Abstract

Elevated preoperative bilirubin affects the morbidity and mortality significantly in biliary tract surgery. Routine preoperative biliary drainage has been suggested and bilirubin level has been kept lower than 3 mg/dL before a major hepatectomy with hilar resection. However, the serum bilirubin may affected with the undrained liver lobe. The target bilirubin level less than 3 mg/dL probably unnecessary in all patients. To study the association of preoperative bilirubin level with post-operative complications and mortality. There were 51 and 30 patients in group A and B. The operative blood loss was higher in group B but there was no significant difference.
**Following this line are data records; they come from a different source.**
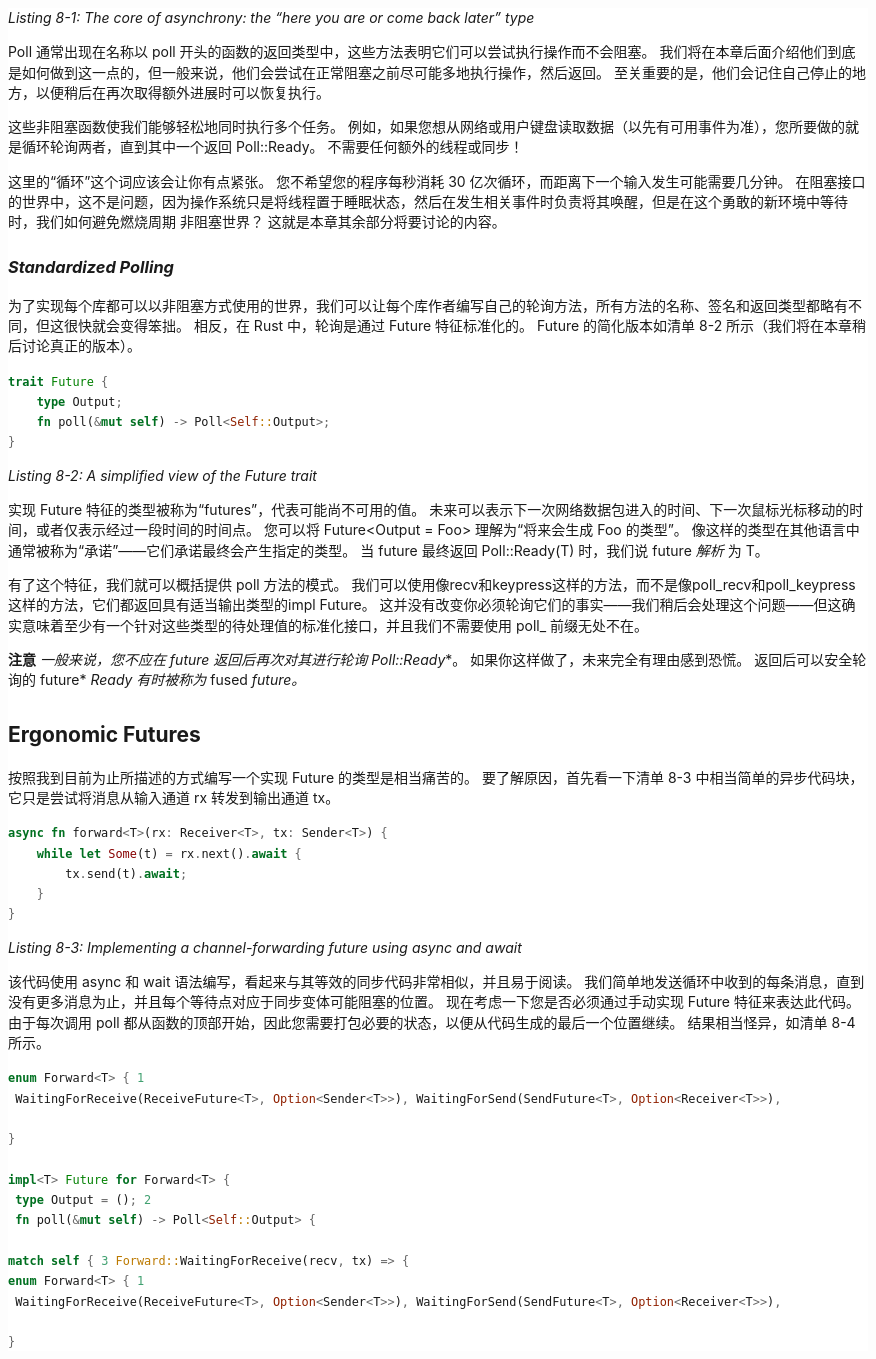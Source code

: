 *Listing 8-1: The core of asynchrony: the “here you are or come back later” type*

Poll 通常出现在名称以 poll 开头的函数的返回类型中，这些方法表明它们可以尝试执行操作而不会阻塞。 我们将在本章后面介绍他们到底是如何做到这一点的，但一般来说，他们会尝试在正常阻塞之前尽可能多地执行操作，然后返回。 至关重要的是，他们会记住自己停止的地方，以便稍后在再次取得额外进展时可以恢复执行。

这些非阻塞函数使我们能够轻松地同时执行多个任务。 例如，如果您想从网络或用户键盘读取数据（以先有可用事件为准），您所要做的就是循环轮询两者，直到其中一个返回 Poll::Ready。 不需要任何额外的线程或同步！

这里的“循环”这个词应该会让你有点紧张。 您不希望您的程序每秒消耗 30 亿次循环，而距离下一个输入发生可能需要几分钟。 在阻塞接口的世界中，这不是问题，因为操作系统只是将线程置于睡眠状态，然后在发生相关事件时负责将其唤醒，但是在这个勇敢的新环境中等待时，我们如何避免燃烧周期 非阻塞世界？ 这就是本章其余部分将要讨论的内容。

### *Standardized Polling*

为了实现每个库都可以以非阻塞方式使用的世界，我们可以让每个库作者编写自己的轮询方法，所有方法的名称、签名和返回类型都略有不同，但这很快就会变得笨拙。 相反，在 Rust 中，轮询是通过 Future 特征标准化的。 Future 的简化版本如清单 8-2 所示（我们将在本章稍后讨论真正的版本）。

``` rust
trait Future {
    type Output;
    fn poll(&mut self) -> Poll<Self::Output>;
}
```

*Listing 8-2: A simplified view of the *Future* trait*

实现 Future 特征的类型被称为“futures”，代表可能尚不可用的值。 未来可以表示下一次网络数据包进入的时间、下一次鼠标光标移动的时间，或者仅表示经过一段时间的时间点。 您可以将 Future<Output = Foo> 理解为“将来会生成 Foo 的类型”。 像这样的类型在其他语言中通常被称为“承诺”——它们承诺最终会产生指定的类型。 当 future 最终返回 Poll::Ready(T) 时，我们说 future *解析* 为 T。

有了这个特征，我们就可以概括提供 poll 方法的模式。 我们可以使用像recv和keypress这样的方法，而不是像poll_recv和poll_keypress这样的方法，它们都返回具有适当输出类型的impl Future。 这并没有改变你必须轮询它们的事实——我们稍后会处理这个问题——但这确实意味着至少有一个针对这些类型的待处理值的标准化接口，并且我们不需要使用 poll_ 前缀无处不在。

**注意** *一般来说，您不应在 future 返回后再次对其进行轮询* *Poll::Ready**。 如果你这样做了，未来完全有理由感到恐慌。 返回后可以安全轮询的 future* *Ready* *有时被称为* fused *future。*
## Ergonomic Futures

按照我到目前为止所描述的方式编写一个实现 Future 的类型是相当痛苦的。 要了解原因，首先看一下清单 8-3 中相当简单的异步代码块，它只是尝试将消息从输入通道 rx 转发到输出通道 tx。

``` rust
async fn forward<T>(rx: Receiver<T>, tx: Sender<T>) {
	while let Some(t) = rx.next().await {
		tx.send(t).await;
	}
}
```

*Listing 8-3: Implementing a channel-forwarding future using *async* and await* 

该代码使用 async 和 wait 语法编写，看起来与其等效的同步代码非常相似，并且易于阅读。 我们简单地发送循环中收到的每条消息，直到没有更多消息为止，并且每个等待点对应于同步变体可能阻塞的位置。 现在考虑一下您是否必须通过手动实现 Future 特征来表达此代码。 由于每次调用 poll 都从函数的顶部开始，因此您需要打包必要的状态，以便从代码生成的最后一个位置继续。 结果相当怪异，如清单 8-4 所示。

```rust
enum Forward<T> { 1
 WaitingForReceive(ReceiveFuture<T>, Option<Sender<T>>), WaitingForSend(SendFuture<T>, Option<Receiver<T>>), 

} 

impl<T> Future for Forward<T> {
 type Output = (); 2
 fn poll(&mut self) -> Poll<Self::Output> { 

match self { 3 Forward::WaitingForReceive(recv, tx) => { 
enum Forward<T> { 1
 WaitingForReceive(ReceiveFuture<T>, Option<Sender<T>>), WaitingForSend(SendFuture<T>, Option<Receiver<T>>), 

} 
```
The incidence of post hepatectomy liver failure was comparable in group A and B [3.92% vs. 3.33% (p = 0.898)]. There was no significant different of 30-day mortality and 1-year survival between group A and B [3.92% vs. 6.67% (p = 0.624) and 76.47 vs. 73.33 (p = 0.536)]. Multivariate analysis revealed significant factors that associated with mortality were post hepatectomy liver failure adjusted hazard ratio = 93.70 (p < 0.001). The surgical outcome in patients who have preoperative total bilirubin level between 3 and 10 mg/dL are non-inferior to bilirubin less than 3 mg/dL. Post hepatectomy liver failure is the independent factor that associated with postoperative mortality which relate to other factors such as future remnant liver volume or major complication.